On va avoir droit dans la presse aux poncifs sur la « culture du conflit » en France, idéologique et particulariste, face aux mythifiés pays nordiques où règne une « culture du compromis », empreinte de pragmatisme et d'intérêt général.

Manque de chance, au moment où le mouvement se construit en France contre la réforme ferroviaire, la Suède connaît une grève dans le secteur du rail qui paralyse déjà depuis deux semaines toute la partie méridionale du réseau et menace désormais de s'étendre à tout le pays.

 

De la casse des Chemins de fer suédois, à l'ouverture à la concurrence puis la privatisation : un avertissement

Le système ferroviaire suédois est semi-privatisé. 

Tout a commencé en 1988 par la séparation de l'infrastructure confiée à BV (Rail national suédois) et maintenu dans le giron public, et un opérateur SJ (Chemins de fer suédois) public, fragmenté en 2001 en sept entreprises, une partie d'entre elles privatisées depuis.

 

Il a fallu néanmoins attendre 2010 pour que le gouvernement décide de mettre fin au monopole public de SJ sur le transfert de passagers intérieur.
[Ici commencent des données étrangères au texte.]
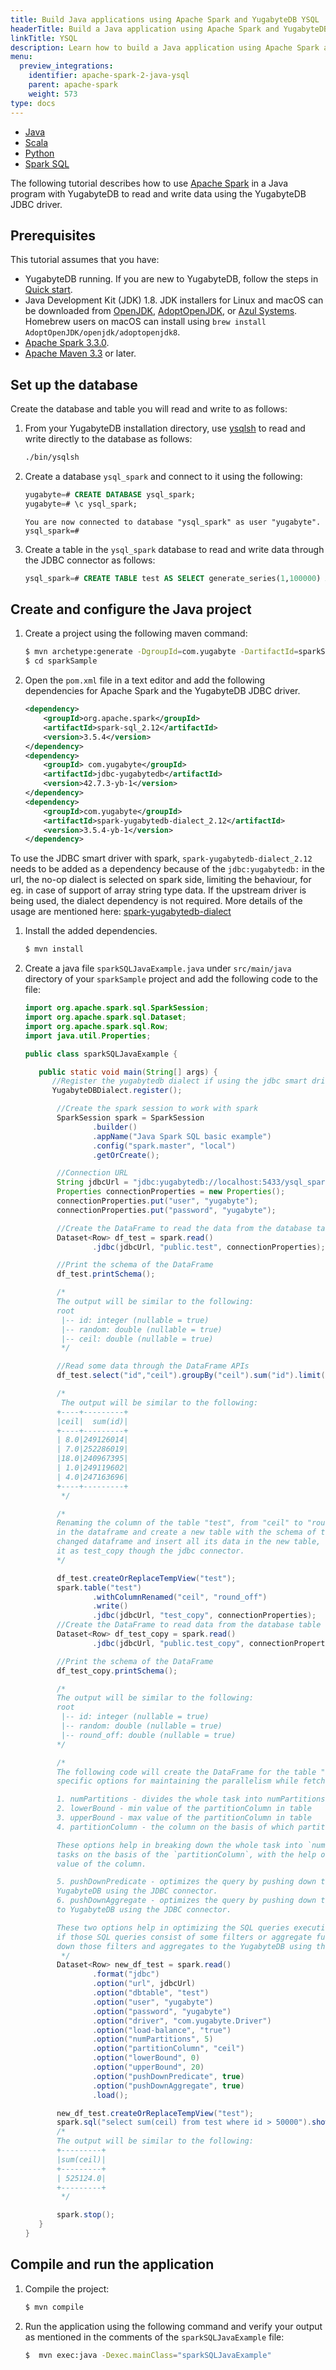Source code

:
 ```yaml
---
title: Build Java applications using Apache Spark and YugabyteDB YSQL
headerTitle: Build a Java application using Apache Spark and YugabyteDB
linkTitle: YSQL
description: Learn how to build a Java application using Apache Spark and YugabyteDB YSQL.
menu:
  preview_integrations:
    identifier: apache-spark-2-java-ysql
    parent: apache-spark
    weight: 573
type: docs
---
```


<ul class="nav nav-tabs-alt nav-tabs-yb">

  <li >
    <a href="../java-ysql/" class="nav-link active">
      <i class="fa-brands fa-java" aria-hidden="true"></i>
      Java
    </a>
  </li>

  <li >
    <a href="../scala-ysql/" class="nav-link">
      <i class="icon-scala" aria-hidden="true"></i>
      Scala
    </a>
  </li>

  <li >
    <a href="../python-ysql/" class="nav-link">
      <i class="icon-python" aria-hidden="true"></i>
      Python
    </a>
  </li>

  <li >
    <a href="../spark-sql/" class="nav-link">
      Spark SQL
    </a>
  </li>

</ul>

The following tutorial describes how to use [Apache Spark](https://spark.apache.org/) in a Java program with YugabyteDB to read and write data using the YugabyteDB JDBC driver.

## Prerequisites

This tutorial assumes that you have:

- YugabyteDB running. If you are new to YugabyteDB, follow the steps in [Quick start](/preview/tutorials/quick-start/macos/).
- Java Development Kit (JDK) 1.8. JDK installers for Linux and macOS can be downloaded from [OpenJDK](http://jdk.java.net/), [AdoptOpenJDK](https://adoptopenjdk.net/), or [Azul Systems](https://www.azul.com/downloads/zulu-community/). Homebrew users on macOS can install using `brew install AdoptOpenJDK/openjdk/adoptopenjdk8`.
- [Apache Spark 3.3.0](https://spark.apache.org/downloads.html).
- [Apache Maven 3.3](https://maven.apache.org/index.html) or later.

## Set up the database

Create the database and table you will read and write to as follows:

1. From your YugabyteDB installation directory, use [ysqlsh](../../../api/ysqlsh/) to read and write directly to the database as follows:

    ```sh
    ./bin/ysqlsh
    ```

1. Create a database `ysql_spark` and connect to it using the following:

    ```sql
    yugabyte=# CREATE DATABASE ysql_spark;
    yugabyte=# \c ysql_spark;
    ```

    ```output
    You are now connected to database "ysql_spark" as user "yugabyte".
    ysql_spark=#
    ```

1. Create a table in the `ysql_spark` database to read and write data through the JDBC connector as follows:

    ```sql
    ysql_spark=# CREATE TABLE test AS SELECT generate_series(1,100000) AS id, random(), ceil(random() * 20);
    ```

## Create and configure the Java project

1. Create a project using the following maven command:

    ```sh
    $ mvn archetype:generate -DgroupId=com.yugabyte -DartifactId=sparkSample -DarchetypeArtifactId=maven-archetype-quickstart -DinteractiveMode=false
    $ cd sparkSample
    ```

1. Open the `pom.xml` file in a text editor and add the following dependencies for Apache Spark and the YugabyteDB JDBC driver.

    ```xml
    <dependency>
        <groupId>org.apache.spark</groupId>
        <artifactId>spark-sql_2.12</artifactId>
        <version>3.5.4</version>
    </dependency>
    <dependency>
        <groupId> com.yugabyte</groupId>
        <artifactId>jdbc-yugabytedb</artifactId>
        <version>42.7.3-yb-1</version>
    </dependency>
    <dependency>
        <groupId>com.yugabyte</groupId>
        <artifactId>spark-yugabytedb-dialect_2.12</artifactId>
        <version>3.5.4-yb-1</version>
    </dependency>
    ```
  
  To use the JDBC smart driver with spark, `spark-yugabytedb-dialect_2.12` needs to be added as a dependency because of  the `jdbc:yugabytedb:` in the url, the no-op dialect is selected on spark side, limiting the behaviour, for eg. in case of support of array string type data. If the upstream driver is being used, the dialect dependency is not required. More details of the usage are mentioned here: [spark-yugabytedb-dialect](https://github.com/yugabyte/spark-yugabytedb-dialect)  

1. Install the added dependencies.

    ```sh
    $ mvn install
    ```

1. Create a java file `sparkSQLJavaExample.java` under `src/main/java` directory of your `sparkSample` project and add the following code to the file:

    ```java
    import org.apache.spark.sql.SparkSession;
    import org.apache.spark.sql.Dataset;
    import org.apache.spark.sql.Row;
    import java.util.Properties;

    public class sparkSQLJavaExample {

       public static void main(String[] args) {
          //Register the yugabytedb dialect if using the jdbc smart driver
          YugabyteDBDialect.register();

           //Create the spark session to work with spark
           SparkSession spark = SparkSession
                   .builder()
                   .appName("Java Spark SQL basic example")
                   .config("spark.master", "local")
                   .getOrCreate();

           //Connection URL
           String jdbcUrl = "jdbc:yugabytedb://localhost:5433/ysql_spark";
           Properties connectionProperties = new Properties();
           connectionProperties.put("user", "yugabyte");
           connectionProperties.put("password", "yugabyte");

           //Create the DataFrame to read the data from the database table test
           Dataset<Row> df_test = spark.read()
                   .jdbc(jdbcUrl, "public.test", connectionProperties);

           //Print the schema of the DataFrame
           df_test.printSchema();

           /*
           The output will be similar to the following:
           root
            |-- id: integer (nullable = true)
            |-- random: double (nullable = true)
            |-- ceil: double (nullable = true)
            */

           //Read some data through the DataFrame APIs
           df_test.select("id","ceil").groupBy("ceil").sum("id").limit(5).show();

           /*
            The output will be similar to the following:
           +----+---------+
           |ceil|  sum(id)|
           +----+---------+
           | 8.0|249126014|
           | 7.0|252286019|
           |18.0|240967395|
           | 1.0|249119602|
           | 4.0|247163696|
           +----+---------+
            */

           /*
           Renaming the column of the table "test", from "ceil" to "round_off"
           in the dataframe and create a new table with the schema of the
           changed dataframe and insert all its data in the new table, name
           it as test_copy though the jdbc connector.
           */

           df_test.createOrReplaceTempView("test");
           spark.table("test")
                   .withColumnRenamed("ceil", "round_off")
                   .write()
                   .jdbc(jdbcUrl, "test_copy", connectionProperties);
           //Create the DataFrame to read data from the database table test_copy
           Dataset<Row> df_test_copy = spark.read()
                   .jdbc(jdbcUrl, "public.test_copy", connectionProperties);

           //Print the schema of the DataFrame
           df_test_copy.printSchema();

           /*
           The output will be similar to the following:
           root
            |-- id: integer (nullable = true)
            |-- random: double (nullable = true)
            |-- round_off: double (nullable = true)
           */

           /*
           The following code will create the DataFrame for the table "test" with some
           specific options for maintaining the parallelism while fetching the table content,

           1. numPartitions - divides the whole task into numPartitions parallel tasks.
           2. lowerBound - min value of the partitionColumn in table
           3. upperBound - max value of the partitionColumn in table
           4. partitionColumn - the column on the basis of which partition happen

           These options help in breaking down the whole task into `numPartitions` parallel
           tasks on the basis of the `partitionColumn`, with the help of minimum and maximum
           value of the column.

           5. pushDownPredicate - optimizes the query by pushing down the filters to
           YugabyteDB using the JDBC connector.
           6. pushDownAggregate - optimizes the query by pushing down the aggregated
           to YugabyteDB using the JDBC connector.

           These two options help in optimizing the SQL queries executing on this DataFrame
           if those SQL queries consist of some filters or aggregate functions by pushing
           down those filters and aggregates to the YugabyteDB using the JDBC connector.
            */
           Dataset<Row> new_df_test = spark.read()
                   .format("jdbc")
                   .option("url", jdbcUrl)
                   .option("dbtable", "test")
                   .option("user", "yugabyte")
                   .option("password", "yugabyte")
                   .option("driver", "com.yugabyte.Driver")
                   .option("load-balance", "true")
                   .option("numPartitions", 5)
                   .option("partitionColumn", "ceil")
                   .option("lowerBound", 0)
                   .option("upperBound", 20)
                   .option("pushDownPredicate", true)
                   .option("pushDownAggregate", true)
                   .load();

           new_df_test.createOrReplaceTempView("test");
           spark.sql("select sum(ceil) from test where id > 50000").show();
           /*
           The output will be similar to the following:
           +---------+
           |sum(ceil)|
           +---------+
           | 525124.0|
           +---------+
            */

           spark.stop();
       }
    }
    ```

## Compile and run the application

1. Compile the project:

    ```sh
    $ mvn compile
    ```

1. Run the application using the following command and verify your output as mentioned in the comments of the `sparkSQLJavaExample` file:

    ```sh
    $  mvn exec:java -Dexec.mainClass="sparkSQLJavaExample"
    ```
Depuis 2010 : une série d'opérateurs privés ont fait leur apparition, comme la Deutsche Bahn allemande dans les lignes du nord ou le luxembourgeois CFL pour le fret à partir du Goteborg.

Toutefois, le principal investisseur reste le français Veolia qui s'est emparé en quelques années de plusieurs lignes de trains inter-régionaux (ex : Stockholm-Goteborg), des lignes trans-frontalières avec la Norvège ainsi que la majeure partie du réseau méridional suédois.

 

Véolia, enfer des cheminots suédois : le règne du contrat « zéro heure »

 

Quelle conséquence de cette introduction de la concurrence pour les salariés ?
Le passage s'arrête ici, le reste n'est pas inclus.